## [Exercise directions]
Print, exactly as written, the line containing "[codecov-url]: https://codecov.io/gh/blegat/StructDualDynProg.jl" and every line after it, ending with the final line of the data below.

(Source texts of formatted documents)
+-------+
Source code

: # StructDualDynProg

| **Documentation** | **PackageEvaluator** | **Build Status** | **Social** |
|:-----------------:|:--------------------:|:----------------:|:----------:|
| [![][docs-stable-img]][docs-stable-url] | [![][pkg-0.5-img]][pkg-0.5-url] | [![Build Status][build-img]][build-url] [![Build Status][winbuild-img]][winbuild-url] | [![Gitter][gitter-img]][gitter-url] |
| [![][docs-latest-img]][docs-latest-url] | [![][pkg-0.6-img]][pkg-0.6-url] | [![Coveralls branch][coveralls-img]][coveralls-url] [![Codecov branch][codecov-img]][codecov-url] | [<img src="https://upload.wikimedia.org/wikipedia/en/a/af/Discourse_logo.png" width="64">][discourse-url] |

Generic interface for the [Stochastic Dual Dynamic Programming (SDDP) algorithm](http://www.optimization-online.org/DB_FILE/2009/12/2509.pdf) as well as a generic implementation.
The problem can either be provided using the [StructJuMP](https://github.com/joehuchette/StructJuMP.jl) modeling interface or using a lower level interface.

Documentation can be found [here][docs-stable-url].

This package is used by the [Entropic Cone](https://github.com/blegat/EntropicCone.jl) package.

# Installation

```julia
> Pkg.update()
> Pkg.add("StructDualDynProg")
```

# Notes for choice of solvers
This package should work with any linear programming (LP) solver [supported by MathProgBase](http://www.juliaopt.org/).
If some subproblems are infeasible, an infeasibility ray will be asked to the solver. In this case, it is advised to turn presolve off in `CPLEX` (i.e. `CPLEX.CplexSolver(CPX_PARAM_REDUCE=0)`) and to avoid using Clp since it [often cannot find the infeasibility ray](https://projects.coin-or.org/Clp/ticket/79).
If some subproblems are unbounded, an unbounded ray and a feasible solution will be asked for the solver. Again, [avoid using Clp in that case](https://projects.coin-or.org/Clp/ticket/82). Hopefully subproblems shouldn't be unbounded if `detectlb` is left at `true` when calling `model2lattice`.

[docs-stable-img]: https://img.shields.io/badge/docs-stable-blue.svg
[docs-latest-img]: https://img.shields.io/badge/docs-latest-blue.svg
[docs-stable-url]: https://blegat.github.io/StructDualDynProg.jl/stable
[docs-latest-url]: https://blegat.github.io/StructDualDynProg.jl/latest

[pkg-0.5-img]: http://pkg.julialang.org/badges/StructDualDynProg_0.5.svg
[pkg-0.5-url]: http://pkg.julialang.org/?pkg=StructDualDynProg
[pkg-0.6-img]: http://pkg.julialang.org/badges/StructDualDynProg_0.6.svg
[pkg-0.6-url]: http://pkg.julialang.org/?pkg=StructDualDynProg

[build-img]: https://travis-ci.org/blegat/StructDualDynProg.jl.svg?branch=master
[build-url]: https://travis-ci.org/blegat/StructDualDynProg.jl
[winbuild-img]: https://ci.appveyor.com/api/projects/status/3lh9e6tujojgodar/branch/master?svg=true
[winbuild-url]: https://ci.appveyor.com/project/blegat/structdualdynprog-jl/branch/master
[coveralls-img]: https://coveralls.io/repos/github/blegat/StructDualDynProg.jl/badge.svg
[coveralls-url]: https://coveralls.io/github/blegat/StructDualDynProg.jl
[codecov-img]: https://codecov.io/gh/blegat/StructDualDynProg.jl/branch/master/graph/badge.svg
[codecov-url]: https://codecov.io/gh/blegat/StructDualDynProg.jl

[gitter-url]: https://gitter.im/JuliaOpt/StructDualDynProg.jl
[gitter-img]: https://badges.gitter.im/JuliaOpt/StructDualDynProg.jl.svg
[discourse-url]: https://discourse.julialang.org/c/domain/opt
+-------+
## [Exercise response]
[codecov-url]: https://codecov.io/gh/blegat/StructDualDynProg.jl

[gitter-url]: https://gitter.im/JuliaOpt/StructDualDynProg.jl
[gitter-img]: https://badges.gitter.im/JuliaOpt/StructDualDynProg.jl.svg
[discourse-url]: https://discourse.julialang.org/c/domain/opt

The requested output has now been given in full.